[Start of Attachment]
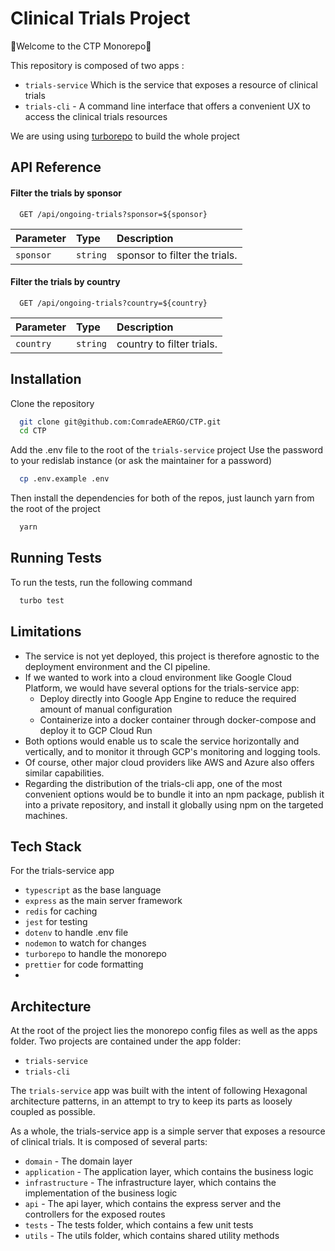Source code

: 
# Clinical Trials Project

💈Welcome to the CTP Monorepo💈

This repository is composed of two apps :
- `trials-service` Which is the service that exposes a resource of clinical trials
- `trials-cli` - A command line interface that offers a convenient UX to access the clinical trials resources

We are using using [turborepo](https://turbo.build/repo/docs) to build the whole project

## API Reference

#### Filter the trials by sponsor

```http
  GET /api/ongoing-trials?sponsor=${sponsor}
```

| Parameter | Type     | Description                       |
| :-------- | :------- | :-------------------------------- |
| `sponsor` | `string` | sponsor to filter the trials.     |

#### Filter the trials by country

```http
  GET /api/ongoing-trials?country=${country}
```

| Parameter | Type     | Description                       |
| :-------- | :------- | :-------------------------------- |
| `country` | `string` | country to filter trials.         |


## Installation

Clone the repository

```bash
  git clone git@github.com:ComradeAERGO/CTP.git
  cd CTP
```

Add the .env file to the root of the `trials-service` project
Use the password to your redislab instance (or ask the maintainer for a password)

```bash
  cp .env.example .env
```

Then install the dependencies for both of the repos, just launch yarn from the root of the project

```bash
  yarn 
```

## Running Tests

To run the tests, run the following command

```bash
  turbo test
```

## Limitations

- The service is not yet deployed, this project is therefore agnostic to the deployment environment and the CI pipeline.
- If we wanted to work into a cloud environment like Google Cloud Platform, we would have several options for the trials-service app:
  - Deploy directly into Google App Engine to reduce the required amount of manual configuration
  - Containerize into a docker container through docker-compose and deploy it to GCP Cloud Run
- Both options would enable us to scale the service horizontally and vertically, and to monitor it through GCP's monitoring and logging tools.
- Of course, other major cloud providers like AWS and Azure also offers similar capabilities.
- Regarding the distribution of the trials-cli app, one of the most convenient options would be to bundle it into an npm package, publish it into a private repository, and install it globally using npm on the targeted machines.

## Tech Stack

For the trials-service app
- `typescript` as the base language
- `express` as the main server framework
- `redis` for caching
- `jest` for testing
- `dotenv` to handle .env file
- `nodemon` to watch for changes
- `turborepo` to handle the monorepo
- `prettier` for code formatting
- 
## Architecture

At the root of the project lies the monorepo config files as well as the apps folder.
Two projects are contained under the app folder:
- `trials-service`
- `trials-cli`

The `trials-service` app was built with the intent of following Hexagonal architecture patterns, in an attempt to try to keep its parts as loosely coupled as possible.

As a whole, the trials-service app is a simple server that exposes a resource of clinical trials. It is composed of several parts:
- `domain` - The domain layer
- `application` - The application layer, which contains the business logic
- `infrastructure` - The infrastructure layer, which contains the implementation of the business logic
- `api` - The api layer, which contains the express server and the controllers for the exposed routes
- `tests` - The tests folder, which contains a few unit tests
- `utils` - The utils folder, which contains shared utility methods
[End of Attachment]
YOUR GOAL. Pictures aside, the material must be written out word for word.

EXERCISE OUTPUT.
Source code

: 
# Clinical Trials Project

💈Welcome to the CTP Monorepo💈

This repository is composed of two apps :
- `trials-service` Which is the service that exposes a resource of clinical trials
- `trials-cli` - A command line interface that offers a convenient UX to access the clinical trials resources

We are using using [turborepo](https://turbo.build/repo/docs) to build the whole project

## API Reference

#### Filter the trials by sponsor

```http
  GET /api/ongoing-trials?sponsor=${sponsor}
```

| Parameter | Type     | Description                       |
| :-------- | :------- | :-------------------------------- |
| `sponsor` | `string` | sponsor to filter the trials.     |

#### Filter the trials by country

```http
  GET /api/ongoing-trials?country=${country}
```

| Parameter | Type     | Description                       |
| :-------- | :------- | :-------------------------------- |
| `country` | `string` | country to filter trials.         |


## Installation

Clone the repository

```bash
  git clone git@github.com:ComradeAERGO/CTP.git
  cd CTP
```

Add the .env file to the root of the `trials-service` project
Use the password to your redislab instance (or ask the maintainer for a password)

```bash
  cp .env.example .env
```

Then install the dependencies for both of the repos, just launch yarn from the root of the project

```bash
  yarn 
```

## Running Tests

To run the tests, run the following command

```bash
  turbo test
```

## Limitations

- The service is not yet deployed, this project is therefore agnostic to the deployment environment and the CI pipeline.
- If we wanted to work into a cloud environment like Google Cloud Platform, we would have several options for the trials-service app:
  - Deploy directly into Google App Engine to reduce the required amount of manual configuration
  - Containerize into a docker container through docker-compose and deploy it to GCP Cloud Run
- Both options would enable us to scale the service horizontally and vertically, and to monitor it through GCP's monitoring and logging tools.
- Of course, other major cloud providers like AWS and Azure also offers similar capabilities.
- Regarding the distribution of the trials-cli app, one of the most convenient options would be to bundle it into an npm package, publish it into a private repository, and install it globally using npm on the targeted machines.

## Tech Stack

For the trials-service app
- `typescript` as the base language
- `express` as the main server framework
- `redis` for caching
- `jest` for testing
- `dotenv` to handle .env file
- `nodemon` to watch for changes
- `turborepo` to handle the monorepo
- `prettier` for code formatting
- 
## Architecture

At the root of the project lies the monorepo config files as well as the apps folder.
Two projects are contained under the app folder:
- `trials-service`
- `trials-cli`

The `trials-service` app was built with the intent of following Hexagonal architecture patterns, in an attempt to try to keep its parts as loosely coupled as possible.

As a whole, the trials-service app is a simple server that exposes a resource of clinical trials. It is composed of several parts:
- `domain` - The domain layer
- `application` - The application layer, which contains the business logic
- `infrastructure` - The infrastructure layer, which contains the implementation of the business logic
- `api` - The api layer, which contains the express server and the controllers for the exposed routes
- `tests` - The tests folder, which contains a few unit tests
- `utils` - The utils folder, which contains shared utility methods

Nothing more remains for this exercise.